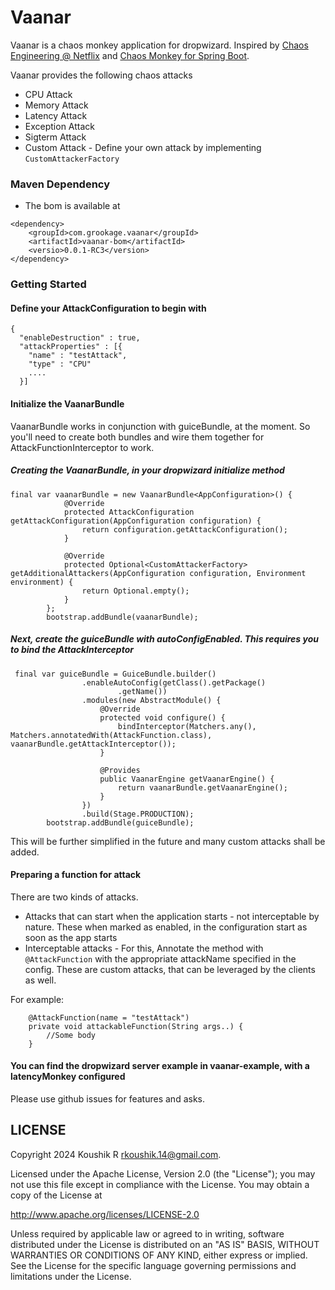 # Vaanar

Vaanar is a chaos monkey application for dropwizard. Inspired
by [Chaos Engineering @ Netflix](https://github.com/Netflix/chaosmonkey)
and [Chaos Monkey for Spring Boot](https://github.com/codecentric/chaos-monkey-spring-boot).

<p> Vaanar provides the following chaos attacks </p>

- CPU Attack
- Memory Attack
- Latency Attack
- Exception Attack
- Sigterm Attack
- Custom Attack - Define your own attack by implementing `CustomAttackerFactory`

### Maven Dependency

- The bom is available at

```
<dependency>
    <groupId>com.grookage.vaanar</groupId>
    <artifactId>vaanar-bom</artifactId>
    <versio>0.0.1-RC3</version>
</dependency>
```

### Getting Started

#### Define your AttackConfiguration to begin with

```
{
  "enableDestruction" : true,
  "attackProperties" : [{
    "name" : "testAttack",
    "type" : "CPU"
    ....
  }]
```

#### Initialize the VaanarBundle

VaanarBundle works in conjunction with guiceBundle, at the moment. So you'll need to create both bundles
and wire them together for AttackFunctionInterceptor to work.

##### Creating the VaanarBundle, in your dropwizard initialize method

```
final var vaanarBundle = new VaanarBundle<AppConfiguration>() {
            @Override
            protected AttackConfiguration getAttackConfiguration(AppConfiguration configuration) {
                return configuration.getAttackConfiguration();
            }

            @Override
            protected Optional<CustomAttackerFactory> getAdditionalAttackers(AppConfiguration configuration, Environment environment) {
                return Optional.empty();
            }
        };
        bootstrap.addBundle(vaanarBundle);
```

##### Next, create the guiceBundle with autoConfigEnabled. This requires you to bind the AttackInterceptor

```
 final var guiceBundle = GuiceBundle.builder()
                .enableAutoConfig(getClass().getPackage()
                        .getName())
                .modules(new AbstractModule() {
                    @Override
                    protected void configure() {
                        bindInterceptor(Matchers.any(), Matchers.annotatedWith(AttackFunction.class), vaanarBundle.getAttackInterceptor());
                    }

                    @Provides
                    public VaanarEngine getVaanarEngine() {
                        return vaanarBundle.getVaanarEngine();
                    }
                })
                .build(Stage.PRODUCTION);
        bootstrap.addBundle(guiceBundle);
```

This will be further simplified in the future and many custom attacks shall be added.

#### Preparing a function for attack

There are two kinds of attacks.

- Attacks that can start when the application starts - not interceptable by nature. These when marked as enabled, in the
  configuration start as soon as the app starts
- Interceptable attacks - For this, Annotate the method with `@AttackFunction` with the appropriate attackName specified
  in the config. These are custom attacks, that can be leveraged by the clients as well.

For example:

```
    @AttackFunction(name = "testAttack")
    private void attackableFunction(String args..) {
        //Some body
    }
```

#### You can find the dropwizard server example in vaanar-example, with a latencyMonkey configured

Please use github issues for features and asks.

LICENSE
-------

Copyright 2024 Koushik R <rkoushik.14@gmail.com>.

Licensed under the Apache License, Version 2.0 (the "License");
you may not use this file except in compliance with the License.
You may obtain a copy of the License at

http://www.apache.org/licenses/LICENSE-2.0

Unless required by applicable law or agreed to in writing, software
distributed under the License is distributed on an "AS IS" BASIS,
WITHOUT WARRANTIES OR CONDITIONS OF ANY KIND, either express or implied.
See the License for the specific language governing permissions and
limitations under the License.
★ ★ ★
* [Exercise description]: Provide every line from the material that contains the word "addBundle".

* [Answer]:
        bootstrap.addBundle(vaanarBundle);
        bootstrap.addBundle(guiceBundle);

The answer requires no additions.